The problem:
Look for "content" in each line of the entries, and return the matching lines.

[Plain-text document sources]
·····
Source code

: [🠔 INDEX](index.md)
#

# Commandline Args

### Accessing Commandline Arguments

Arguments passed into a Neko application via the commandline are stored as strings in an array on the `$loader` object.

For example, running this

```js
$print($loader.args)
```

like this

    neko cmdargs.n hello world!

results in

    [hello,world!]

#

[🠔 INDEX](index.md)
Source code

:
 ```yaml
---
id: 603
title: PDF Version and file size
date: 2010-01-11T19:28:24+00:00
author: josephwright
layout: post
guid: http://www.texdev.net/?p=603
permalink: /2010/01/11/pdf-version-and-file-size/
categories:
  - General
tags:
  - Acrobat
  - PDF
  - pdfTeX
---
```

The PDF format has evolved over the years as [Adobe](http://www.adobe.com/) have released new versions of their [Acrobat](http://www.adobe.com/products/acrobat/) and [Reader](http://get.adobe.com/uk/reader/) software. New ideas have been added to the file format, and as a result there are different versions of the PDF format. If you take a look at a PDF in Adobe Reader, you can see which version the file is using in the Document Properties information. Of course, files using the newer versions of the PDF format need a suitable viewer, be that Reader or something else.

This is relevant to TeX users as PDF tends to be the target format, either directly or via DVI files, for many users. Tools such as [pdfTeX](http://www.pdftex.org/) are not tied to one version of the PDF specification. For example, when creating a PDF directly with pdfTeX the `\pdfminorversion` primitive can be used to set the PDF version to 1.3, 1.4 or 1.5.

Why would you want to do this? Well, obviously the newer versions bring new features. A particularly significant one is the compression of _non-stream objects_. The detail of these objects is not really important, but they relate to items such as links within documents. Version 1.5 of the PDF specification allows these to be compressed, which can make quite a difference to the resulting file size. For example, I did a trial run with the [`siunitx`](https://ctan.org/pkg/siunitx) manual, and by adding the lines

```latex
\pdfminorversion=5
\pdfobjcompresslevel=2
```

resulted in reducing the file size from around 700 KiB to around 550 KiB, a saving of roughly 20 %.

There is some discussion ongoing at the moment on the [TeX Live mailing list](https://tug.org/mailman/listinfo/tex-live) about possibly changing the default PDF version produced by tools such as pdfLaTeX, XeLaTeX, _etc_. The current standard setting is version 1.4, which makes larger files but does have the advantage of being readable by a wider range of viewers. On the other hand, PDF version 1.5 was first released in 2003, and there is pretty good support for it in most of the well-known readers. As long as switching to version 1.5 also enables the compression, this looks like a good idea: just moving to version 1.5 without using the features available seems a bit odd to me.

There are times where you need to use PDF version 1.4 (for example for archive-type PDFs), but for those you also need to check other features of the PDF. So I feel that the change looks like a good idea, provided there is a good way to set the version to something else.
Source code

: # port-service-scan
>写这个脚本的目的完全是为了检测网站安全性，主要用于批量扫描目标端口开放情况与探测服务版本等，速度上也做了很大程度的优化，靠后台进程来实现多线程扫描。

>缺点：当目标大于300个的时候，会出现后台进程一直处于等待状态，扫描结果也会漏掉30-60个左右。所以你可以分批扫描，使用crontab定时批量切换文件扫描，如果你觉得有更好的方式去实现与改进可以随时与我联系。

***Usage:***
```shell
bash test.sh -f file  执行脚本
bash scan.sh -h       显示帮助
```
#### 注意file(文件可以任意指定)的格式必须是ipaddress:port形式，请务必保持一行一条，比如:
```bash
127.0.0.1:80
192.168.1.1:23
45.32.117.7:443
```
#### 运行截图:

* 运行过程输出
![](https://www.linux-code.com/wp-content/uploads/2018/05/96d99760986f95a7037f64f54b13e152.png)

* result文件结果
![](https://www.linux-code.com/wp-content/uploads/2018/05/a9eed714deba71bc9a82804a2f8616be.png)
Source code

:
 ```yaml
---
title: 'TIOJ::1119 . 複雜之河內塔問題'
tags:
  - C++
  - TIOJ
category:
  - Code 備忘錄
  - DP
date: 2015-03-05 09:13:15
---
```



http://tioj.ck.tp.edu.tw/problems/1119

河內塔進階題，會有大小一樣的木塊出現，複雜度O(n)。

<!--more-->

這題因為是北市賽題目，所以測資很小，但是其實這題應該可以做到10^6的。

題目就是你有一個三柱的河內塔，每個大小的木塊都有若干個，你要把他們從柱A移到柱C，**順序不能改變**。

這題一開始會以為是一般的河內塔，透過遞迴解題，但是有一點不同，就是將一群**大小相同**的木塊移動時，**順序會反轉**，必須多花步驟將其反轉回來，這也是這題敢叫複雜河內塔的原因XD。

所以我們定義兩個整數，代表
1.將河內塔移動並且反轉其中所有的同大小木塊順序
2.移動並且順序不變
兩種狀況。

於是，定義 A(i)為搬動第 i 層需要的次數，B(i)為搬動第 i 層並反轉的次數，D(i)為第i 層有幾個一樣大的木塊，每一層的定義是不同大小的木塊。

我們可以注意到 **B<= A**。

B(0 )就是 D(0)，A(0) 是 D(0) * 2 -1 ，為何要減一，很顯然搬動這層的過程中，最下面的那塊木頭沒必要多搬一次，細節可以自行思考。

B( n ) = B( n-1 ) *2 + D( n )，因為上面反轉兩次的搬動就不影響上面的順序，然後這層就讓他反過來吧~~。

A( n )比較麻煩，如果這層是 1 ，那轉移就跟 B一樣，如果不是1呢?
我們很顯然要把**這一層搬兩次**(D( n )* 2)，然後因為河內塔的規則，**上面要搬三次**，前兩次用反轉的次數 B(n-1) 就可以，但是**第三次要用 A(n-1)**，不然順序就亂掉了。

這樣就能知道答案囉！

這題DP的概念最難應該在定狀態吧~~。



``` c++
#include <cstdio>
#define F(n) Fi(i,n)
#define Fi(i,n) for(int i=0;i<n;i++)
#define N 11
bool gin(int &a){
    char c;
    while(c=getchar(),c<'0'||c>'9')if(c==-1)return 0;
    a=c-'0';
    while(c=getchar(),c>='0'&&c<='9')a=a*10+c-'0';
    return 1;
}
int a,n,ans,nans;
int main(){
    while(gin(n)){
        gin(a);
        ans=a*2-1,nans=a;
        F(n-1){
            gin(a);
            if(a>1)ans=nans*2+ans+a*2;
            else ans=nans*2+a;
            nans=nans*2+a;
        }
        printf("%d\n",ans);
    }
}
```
·····
Final answer:
![](https://www.linux-code.com/wp-content/uploads/2018/05/96d99760986f95a7037f64f54b13e152.png)
![](https://www.linux-code.com/wp-content/uploads/2018/05/a9eed714deba71bc9a82804a2f8616be.png)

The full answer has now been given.